Thirdly, as the population ages and shrinks, demand will probably weaken. This would lower Japanese firms' appetite for risk and thus their willingness to invest. In growing markets, companies can afford to risk overinvesting, because excess capacity is eventually mopped up. But amid shrinking populations, that logic is turned upsidedown. Firms not only need to export more or build fewer factories; they may have to destroy idle ones. It is little wonder that Japanese companies hoard so much of their profit. The long-term outlook in their home market -- which still accounts for about two-thirds of output -- is uncertain. And yet the more they scrimp on investment, the more joblessness, especially among the young, will deepen Japan's sense of malaise.

There are ways to overcome these hurdles -- ways that would not only ensure living standards do not slip but also make for a more vibrant, inclusive economy. At present, for instance, 62 per cent of working women quit their jobs after having their first child; less discrimination against them in the workplace would encourage them to go on working. Retired people could be coaxed back to work, especially if they could claim their pensions while working. More immigration could help Japan maintain an innovative streak that it risks losing as its workers age. The hardest task will be to raise Japan's productivity to offset the looming manpower shortage. Deregulation would help, by making it easier to sell services (such as residential care) to the elderly, by freeing up finance to allow them to make better use of their savings, and by encouraging more competition in the domestic economy so that it can withstand the inevitable shocks to external trade.

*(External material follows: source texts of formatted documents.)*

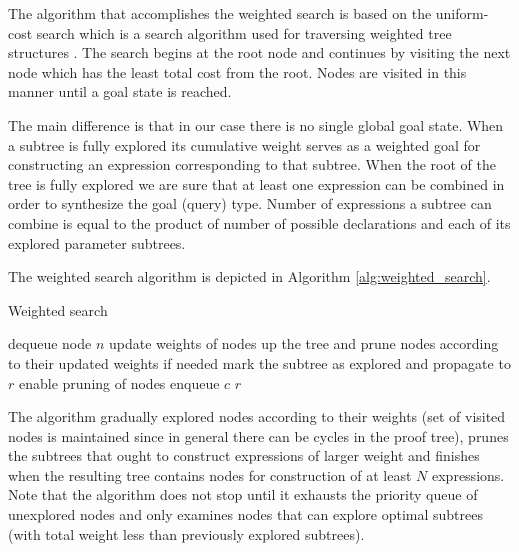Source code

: The algorithm that accomplishes the weighted search is based on the uniform-cost search which is a search algorithm used for traversing weighted tree structures \cite{russel2003ai}.
The search begins at the root node and continues by visiting the next node which has the least total cost from the root.
Nodes are visited in this manner until a goal state is reached.


The main difference is that in our case there is no single global goal state.
When a subtree is fully explored its cumulative weight serves as a weighted goal for constructing an expression corresponding to that subtree.
When the root of the tree is fully explored we are sure that at least one expression can be combined in order to synthesize the goal (query) type.
Number of expressions a subtree can combine is equal to the product of number of possible declarations and each of its explored parameter subtrees.

The weighted search algorithm is depicted in Algorithm \ref{alg:weighted_search}.

\begin{algorithm}[ht]
\caption{Weighted search}
\label{alg:weighted_search}
\begin{algorithmic}[1]



\STATE dequeue node $n$
\STATE update weights of nodes up the tree and prune nodes according to their updated weights if needed
\STATE mark the subtree as explored and propagate to $r$
\STATE enable pruning of nodes
\ENDIF
\ENDIF
{}
\STATE enqueue $c$
\ENDIF
\ENDFOR
\ENDIF
\ENDWHILE
\RETURN $r$
\end{algorithmic}
\end{algorithm}

The algorithm gradually explored nodes according to their weights (set of visited nodes is maintained since in general there can be cycles in the proof tree), prunes the subtrees that ought to construct expressions of larger weight and finishes when the resulting tree contains nodes for construction of at least $N$ expressions.
Note that the algorithm does not stop until it exhausts the priority queue of unexplored nodes and only examines nodes that can explore optimal subtrees (with total weight less than previously explored subtrees).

All this means overcoming cultural taboos -- especially in Japan's hierarchical companies -- which for too long have been an excuse for inaction. It also demands strong political leadership, something that Naoto Kan has yet to supply, despite a clamour for fresh thinking when voters ended almost half a century of one-party rule last year. If Japan tackles its demographic problems swiftly, it has a chance of being a model of how to deal with aging, rather than a dreadful warning.